*Try it:* Word for word, repeat the entries, minus the pictures.

*Input data:*
# # #

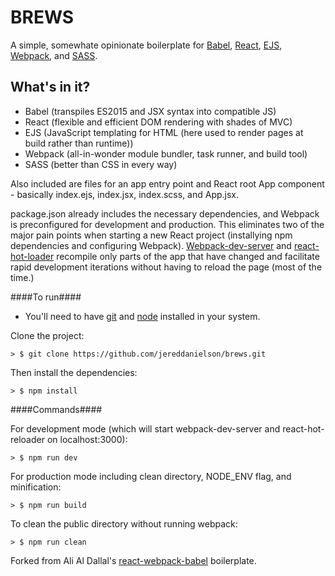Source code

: # BREWS
A simple, somewhate opinionate boilerplate for [Babel](https://babeljs.io/), [React](https://facebook.github.io/react/), [EJS](http://ejs.co/), [Webpack](http://webpack.github.io/), and [SASS](http://sass-lang.com/).

## What's in it?

* Babel (transpiles ES2015 and JSX syntax into compatible JS)
* React (flexible and efficient DOM rendering with shades of MVC)
* EJS (JavaScript templating for HTML (here used to render pages at build rather than runtime))
* Webpack (all-in-wonder module bundler, task runner, and build tool)
* SASS (better than CSS in every way)

Also included are files for an app entry point and React root App component - basically index.ejs, index.jsx, index.scss, and App.jsx.

package.json already includes the necessary dependencies, and Webpack is preconfigured for development and production. This eliminates two of the major pain points when starting a new React project (installying npm dependencies and configuring Webpack). [Webpack-dev-server](https://webpack.github.io/docs/webpack-dev-server.html) and [react-hot-loader](https://github.com/gaearon/react-hot-loader) recompile only parts of the app that have changed and facilitate rapid development iterations without having to reload the page (most of the time.)

####To run####

* You'll need to have [git](https://git-scm.com/) and [node](https://nodejs.org/en/) installed in your system.

Clone the project:

```
> $ git clone https://github.com/jereddanielson/brews.git
```

Then install the dependencies:

```
> $ npm install
```

####Commands####

For development mode (which will start webpack-dev-server and react-hot-reloader on localhost:3000):

```
> $ npm run dev
```

For production mode including clean directory, NODE_ENV flag, and minification:

```
> $ npm run build
```

To clean the public directory without running webpack:

```
> $ npm run clean
```

Forked from Ali Al Dallal's [react-webpack-babel](https://github.com/alicoding/react-webpack-babel) boilerplate.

# # #

*Response below:*
Source code

: # BREWS
A simple, somewhate opinionate boilerplate for [Babel](https://babeljs.io/), [React](https://facebook.github.io/react/), [EJS](http://ejs.co/), [Webpack](http://webpack.github.io/), and [SASS](http://sass-lang.com/).

## What's in it?

* Babel (transpiles ES2015 and JSX syntax into compatible JS)
* React (flexible and efficient DOM rendering with shades of MVC)
* EJS (JavaScript templating for HTML (here used to render pages at build rather than runtime))
* Webpack (all-in-wonder module bundler, task runner, and build tool)
* SASS (better than CSS in every way)

Also included are files for an app entry point and React root App component - basically index.ejs, index.jsx, index.scss, and App.jsx.

package.json already includes the necessary dependencies, and Webpack is preconfigured for development and production. This eliminates two of the major pain points when starting a new React project (installying npm dependencies and configuring Webpack). [Webpack-dev-server](https://webpack.github.io/docs/webpack-dev-server.html) and [react-hot-loader](https://github.com/gaearon/react-hot-loader) recompile only parts of the app that have changed and facilitate rapid development iterations without having to reload the page (most of the time.)

####To run####

* You'll need to have [git](https://git-scm.com/) and [node](https://nodejs.org/en/) installed in your system.

Clone the project:

```
> $ git clone https://github.com/jereddanielson/brews.git
```

Then install the dependencies:

```
> $ npm install
```

####Commands####

For development mode (which will start webpack-dev-server and react-hot-reloader on localhost:3000):

```
> $ npm run dev
```

For production mode including clean directory, NODE_ENV flag, and minification:

```
> $ npm run build
```

To clean the public directory without running webpack:

```
> $ npm run clean
```

Forked from Ali Al Dallal's [react-webpack-babel](https://github.com/alicoding/react-webpack-babel) boilerplate.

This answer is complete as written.